A representative of Elon Musk’s Boring Company showed renderings of equipment used to create tunnels for Tesla vehicles during Downtown Nashville Rotary Club meeting on Sept. 29, 2025. (Photo: Sam Stockard/Tennessee Lookout)
In an effort to keep the state in control of the Boring Company’s underground tunnel through Nashville, a top Tennessee lawmaker wants to create a new agency that oversees all “subterranean transportation infrastructure.”
Senate Majority Leader Jack Johnson, a Franklin Republican, proposed the legislation, HB 2450/SB 2205, that received approval Tuesday from the Senate Commerce Committee. It would establish the Subterranean Transportation Infrastructure Coordination Authority, an 11-member board and a 20-person staff, with $5 million in funding to issue permits and provide all regulations for subterranean projects. The only project that would fall under this regulation at the moment is the Boring Company’s proposed 13-mile tunnel connecting various parts of downtown Nashville to the airport located just off I-40 East.
Johnson said the authority is necessary because, after talking with Boring Company officials, he recognized the potential for the project to cross county and city lines.
“If you’re thinking long term, it makes sense that rather than dealing with this city and this city and different fire marshals and different codes for the subterranean portion of it, that they would have one governing authority that would oversee them,” Johnson told the Lookout.

In 2025, the Boring Company announced with state officials that it planned to build an underground tunnel connecting the state capitol to Nashville’s Convention Center to the Nashville Airport, and another line running down Broadway and West End into Midtown.
Nashville’s Boring Company Tunnel will be completely funded by the company, and ultimately paid for by riders. The company only uses Tesla vehicles in its tunnel. Billionaire Elon Musk founded and owns the Boring Company and is the largest stockholder in Tesla.
Rutherford County Republican Mayor Joe Carr said he favored the privately funded tunnel to relieve traffic in the county, which borders Nashville to the southeast, but opposed a state-appointed board.
“Local governments should have a say,” Carr said. “Typically, my party adheres to the principle, whenever possible, promote local authority and control.”

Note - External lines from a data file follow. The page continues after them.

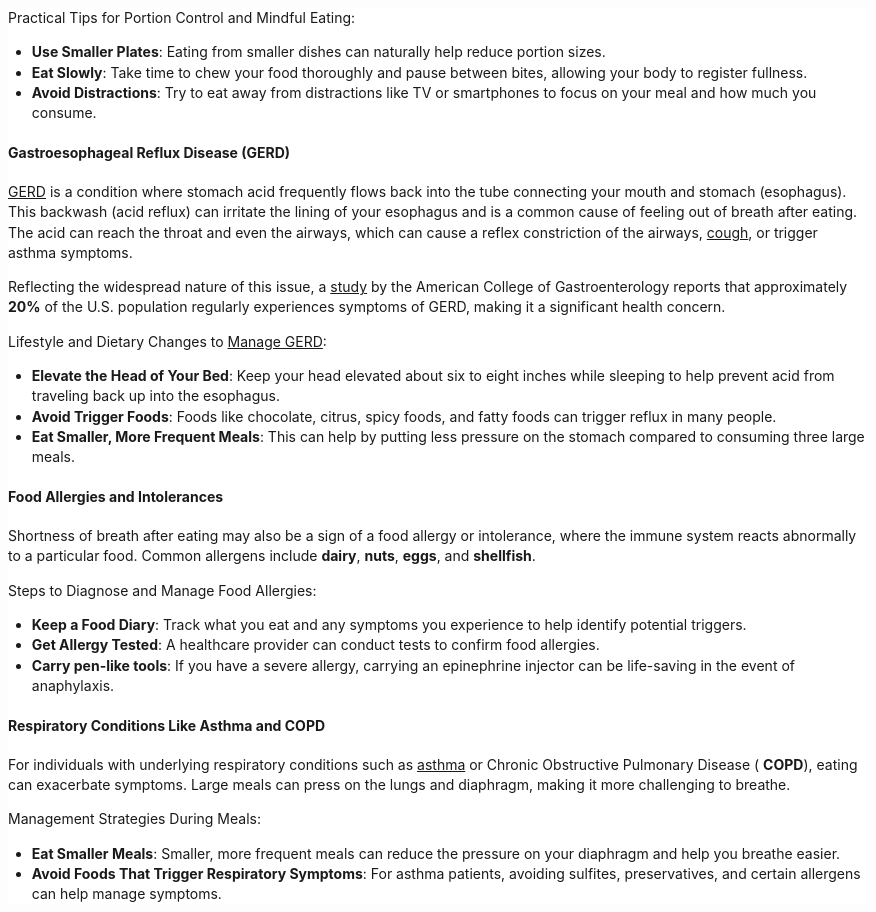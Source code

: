 Practical Tips for Portion Control and Mindful Eating:

- **Use Smaller Plates**: Eating from smaller dishes can naturally help reduce portion sizes.
- **Eat Slowly**: Take time to chew your food thoroughly and pause between bites, allowing your body to register fullness.
- **Avoid Distractions**: Try to eat away from distractions like TV or smartphones to focus on your meal and how much you consume.

#### Gastroesophageal Reflux Disease (GERD)

[GERD](https://docus.ai/symptoms-guide/overview-of-gerd) is a condition where stomach acid frequently flows back into the tube connecting your mouth and stomach (esophagus). This backwash (acid reflux) can irritate the lining of your esophagus and is a common cause of feeling out of breath after eating. The acid can reach the throat and even the airways, which can cause a reflex constriction of the airways, [cough](https://docus.ai/symptoms-guide/managing-acid-reflux-cough-essential-insights-and-tips), or trigger asthma symptoms.

Reflecting the widespread nature of this issue, a [study](https://gi.org/topics/acid-reflux/#tabs2) by the American College of Gastroenterology reports that approximately **20%** of the U.S. population regularly experiences symptoms of GERD, making it a significant health concern.

Lifestyle and Dietary Changes to [Manage GERD](https://docus.ai/symptoms-guide/effective-gerd-cough-management):

- **Elevate the Head of Your Bed**: Keep your head elevated about six to eight inches while sleeping to help prevent acid from traveling back up into the esophagus.
- **Avoid Trigger Foods**: Foods like chocolate, citrus, spicy foods, and fatty foods can trigger reflux in many people.
- **Eat Smaller, More Frequent Meals**: This can help by putting less pressure on the stomach compared to consuming three large meals.

#### Food Allergies and Intolerances

Shortness of breath after eating may also be a sign of a food allergy or intolerance, where the immune system reacts abnormally to a particular food. Common allergens include **dairy**, **nuts**, **eggs**, and **shellfish**.

Steps to Diagnose and Manage Food Allergies:

- **Keep a Food Diary**: Track what you eat and any symptoms you experience to help identify potential triggers.
- **Get Allergy Tested**: A healthcare provider can conduct tests to confirm food allergies.
- **Carry pen-like tools**: If you have a severe allergy, carrying an epinephrine injector can be life-saving in the event of anaphylaxis.

#### Respiratory Conditions Like Asthma and COPD

For individuals with underlying respiratory conditions such as [asthma](https://docus.ai/symptoms-guide/asthma) or Chronic Obstructive Pulmonary Disease ( **COPD**), eating can exacerbate symptoms. Large meals can press on the lungs and diaphragm, making it more challenging to breathe.

Management Strategies During Meals:

- **Eat Smaller Meals**: Smaller, more frequent meals can reduce the pressure on your diaphragm and help you breathe easier.
- **Avoid Foods That Trigger Respiratory Symptoms**: For asthma patients, avoiding sulfites, preservatives, and certain allergens can help manage symptoms.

The common theme among the routes is that they would be built along state-owned roads, allowing the company to skirt Metro Nashville regulations and instead fall under the purview of the state’s transportation department.
Republican state lawmakers have been much more sympathetic to the project than Nashville’s city leaders. Gov. Bill Lee announced Wednesday that the state had approved a lease and permitting for the tunnel. Lee previously said the tunnel was a “forward-thinking, fiscally responsible approach that will define the future of transportation in Tennessee.”
The Metro Nashville Council held a community hearing on the tunnel in mid-February, during which much of the audience and the council members in attendance voiced opposition to the project.
State lawmaker questions whether LVCVA should be all-in with Vegas Loop, Boring Co.
A resolution sponsored by 10 of council’s 40-members opposed the project for a “lack of transparency, inadequate community and [council] engagement, and troubling labor and safety practices.”
In Las Vegas, Nevada, where the Boring Company built its first tunnel, the company is alleged to have violated environmental regulations nearly 800 times, for such infractions as releasing untreated water into the city and digging without approval. The company has also contested nearly $112,000 in fines from the Occupational Safety and Health Administration for serious violations, including reports of workers suffering chemical burns after being splashed with toxic sludge.
Boring Company officials in attendance at the community hearing in Nashville disputed the charges, emphasizing that they are “alleged” and stating that the vast majority of violations were paperwork issues.
Democratic Sen. Heidi Campbell of Nashville made a statement Wednesday saying despite 800 safety and environmental violations in Las Vegas, “we’re being asked to quietly hand over control of everything beneath our feet to a brand new subterranean authority made up solely of state appointees.”
Campbell said Johnson introduced an amendment creating the authority just before Tuesday’s Commerce Committee vote.
“This isn’t transparency,” she said. “This isn’t accountability. And it certainly isn’t how we should be governing critical infrastructure that affects every utility and every community in Tennessee.”